Six Key Types of Authority for Start-ups
One of the first steps is creating a company is creating authority. The more “out there” the idea, the more important it is to pay attention to this step. The following are six foundational types of authority necessary for an early stage company:
1. Personal Authority: This isn’t so much a type of authority to be created, though it can be cultivated, as it is a critical characteristic of successful entrepreneurs. The ability to take up, define, and exercise authority that doesn’t yet exist, and therefor can’t be given, is perhaps the most overlooked essential personality trait of a founding team. People with a strong sense of personal authority don’t necessarily deliberately break the rules, but they aren’t constrained by them either. They’re also the people that have a lot of personal integrity and credibility. Founders with a strong sense of personal authority are able to create a company with a strong and functional sense of its own authority.
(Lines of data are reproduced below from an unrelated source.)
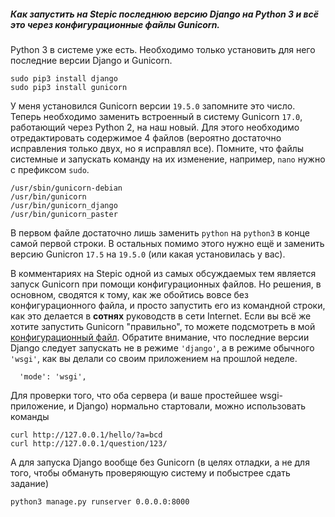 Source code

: ##### Как запустить на Stepic последнюю версию Django на Python 3 и всё это через конфигурационные файлы Gunicorn.

Python 3 в системе уже есть. Необходимо только установить для него
последние версии Django и Gunicorn.

```
sudo pip3 install django
sudo pip3 install gunicorn
```

У меня установился Gunicorn версии `19.5.0` запомните это число. Теперь
необходимо заменить встроенный в систему Gunicorn `17.0`, работающий через
Python 2, на наш новый. Для этого необходимо отредактировать содержимое
4 файлов (вероятно достаточно исправления только двух, но я исправлял
все). Помните, что файлы системные и запускать команду на их изменение,
например, `nano` нужно с префиксом `sudo`.


```
/usr/sbin/gunicorn-debian
/usr/bin/gunicorn
/usr/bin/gunicorn_django
/usr/bin/gunicorn_paster
```

В первом файле достаточно лишь заменить `python` на `python3` в конце
самой первой строки.
В остальных помимо этого нужно ещё и заменить версию Gunicron `17.5` на
`19.5.0` (или какая установилась у вас).

В комментариях на Stepic одной из самых обсуждаемых тем является запуск
Gunicorn при помощи конфигурационных файлов. Но решения, в основном,
сводятся к тому, как же обойтись вовсе без конфигурационного файла, и
просто запустить его из командной строки, как это делается в **сотнях**
руководств в сети Internet. Если вы всё же хотите запустить Gunicorn
"правильно", то можете подсмотреть в мой [конфигурационный
файл](web/etc/gunicorn-django.conf). Обратите внимание, что последние
версии Django следует запускать не в режиме `'django'`, а в режиме обычного
`'wsgi'`, как вы делали со своим приложением на прошлой неделе.

```
  'mode': 'wsgi',
```

Для проверки того, что оба сервера (и ваше простейшее wsgi-приложение,
и Django) нормально стартовали, можно использовать команды

```
curl http://127.0.0.1/hello/?a=bcd
curl http://127.0.0.1/question/123/
```

А для запуска Django вообще без Gunicorn (в целях отладки, а не для того,
чтобы обмануть проверяющую систему и побыстрее сдать задание)

```
python3 manage.py runserver 0.0.0.0:8000
```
2. Formal Legal Authority: Get your ducks in a row early. Get an Employer Identification Number (EIN) for taxes and payroll, open a corporate bank account, create a Board of Directors with clearly defined areas of control, write Articles of Incorporation. Have a few key contracts in regular use, such as a confidentiality, confirmatory assignment, and consulting agreements, that remind the team that this is “legit”; you’ll also thank yourself later when the first major investor due diligence process kicks off. These things can seem like a waste of time early on, but they set the stage for growth and functional interactions of the company as its own entity with the outside world.
3. External Relational Authority: Having the transactional foundation of legal authority in place doesn’t guarantee that anyone outside the company will want to interact with you. For this, we need relational authority. Build a brand: get a good logo, have business cards printed, get a custom domain for your website and email, have a purposeful social media presence. Associate with the relational authority of well-respected third parties: attract well-known Directors and well-respected vendors and first customers, associate yourself with institutions and competitions that have good positive brand awareness. By the same token, avoid associating with anyone that doesn’t have a sterling reputation.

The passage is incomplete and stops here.